Tyson Fury says he has signed a contract to fight Anthony Joshua and is ready to walk away from boxing if the bout does not materialise next. Joshua, meanwhile, is still weighing his options after a difficult few months that included a December car accident which killed two close friends.

Following Fury's one-sided win over Arslanbek Makhmudov at Tottenham Hotspur Stadium last Friday, the former champion leaned over the ropes and called Joshua into the ring. Joshua stayed ringside. Fury's team — and Saudi Arabia's Turki Alalshikh, who has been driving the negotiations — appeared to expect a different response. Netflix even posted on social media that the fight was set for autumn in the UK before promoter Frank Warren shut that down, as the BBC reported.

Joshua's trauma and Fury's ultimatum

Backstage, Fury made his frustration clear. "If it isn't AJ next, I'm not interested in boxing again," he told reporters, per the BBC. "It's either him or I'm gone." He added that Joshua "didn't want the smoke" and questioned why the fight remains unsigned after a decade of hype. Joshua, for his part, reminded viewers he was in a "serious incident" four months ago that changed everything. The crash claimed the lives of two people close to him, altering the emotional stakes around any return.
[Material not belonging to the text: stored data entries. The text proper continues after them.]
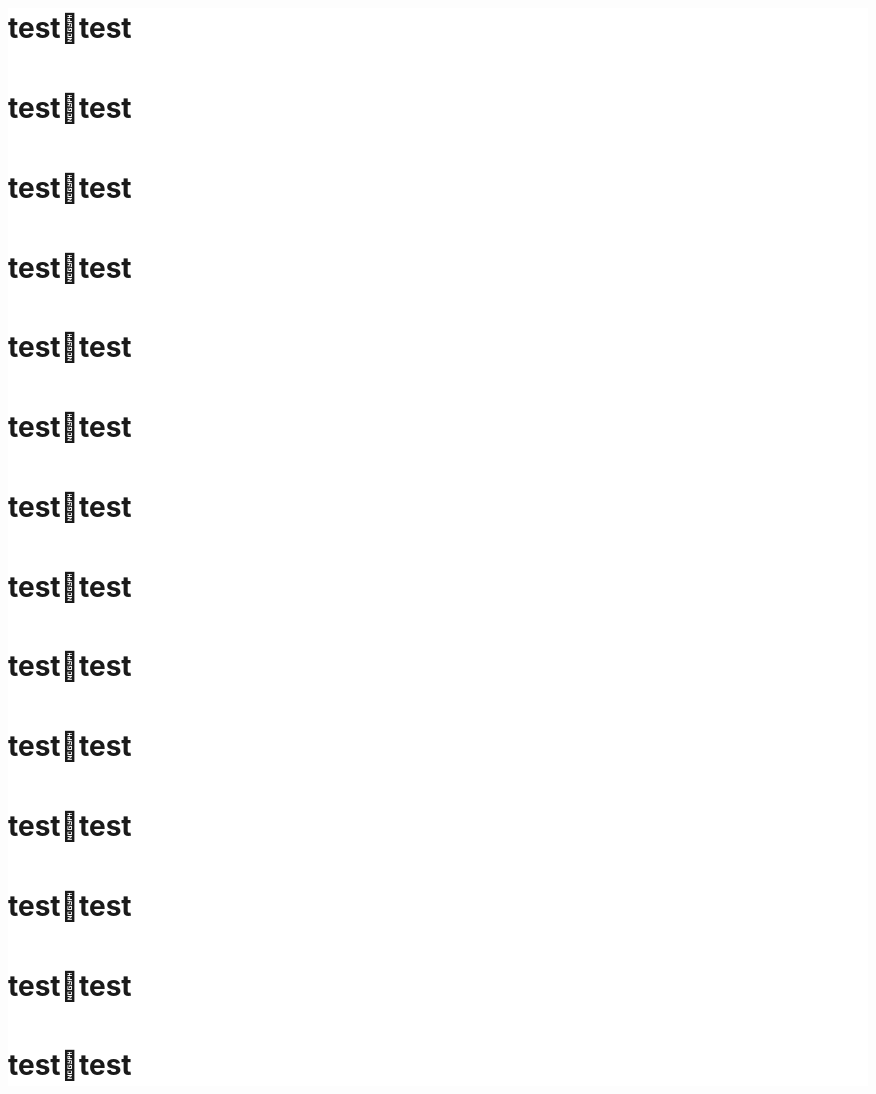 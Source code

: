 # test🧲test

# test🧳test

# test🧴test

# test🧵test

# test🧶test

# test🧷test

# test🧸test

# test🧹test

# test🧺test

# test🧻test

# test🧼test

# test🧽test

# test🧾test

# test🧿test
There is an argument for Joshua taking a tune-up bout first. Fury shook off ring rust against Makhmudov — a dangerous puncher, if limited — while Joshua has not faced elite-level opposition since fighting YouTuber Jake Paul 18 months ago. A lower-pressure outing could allow Joshua to find rhythm without the scrutiny of a Fury buildup. Fury, though, warned that interim fights carry their own risk. "You can get chinned by anyone," he said.

The sport has already lived through Floyd Mayweather and Manny Pacquiao, a fight that shattered records but felt too late. Fury-Joshua, once destined for 2019 or 2021, is now a decade in the making. Venues are being floated — Croke Park in Dublin, with its 80,000-plus capacity, has emerged as a frontrunner — but no deal is done. Fury returns Saturday on Netflix in season two of At Home with the Furys. Whether Joshua joins him in the ring this year remains the question British boxing cannot answer.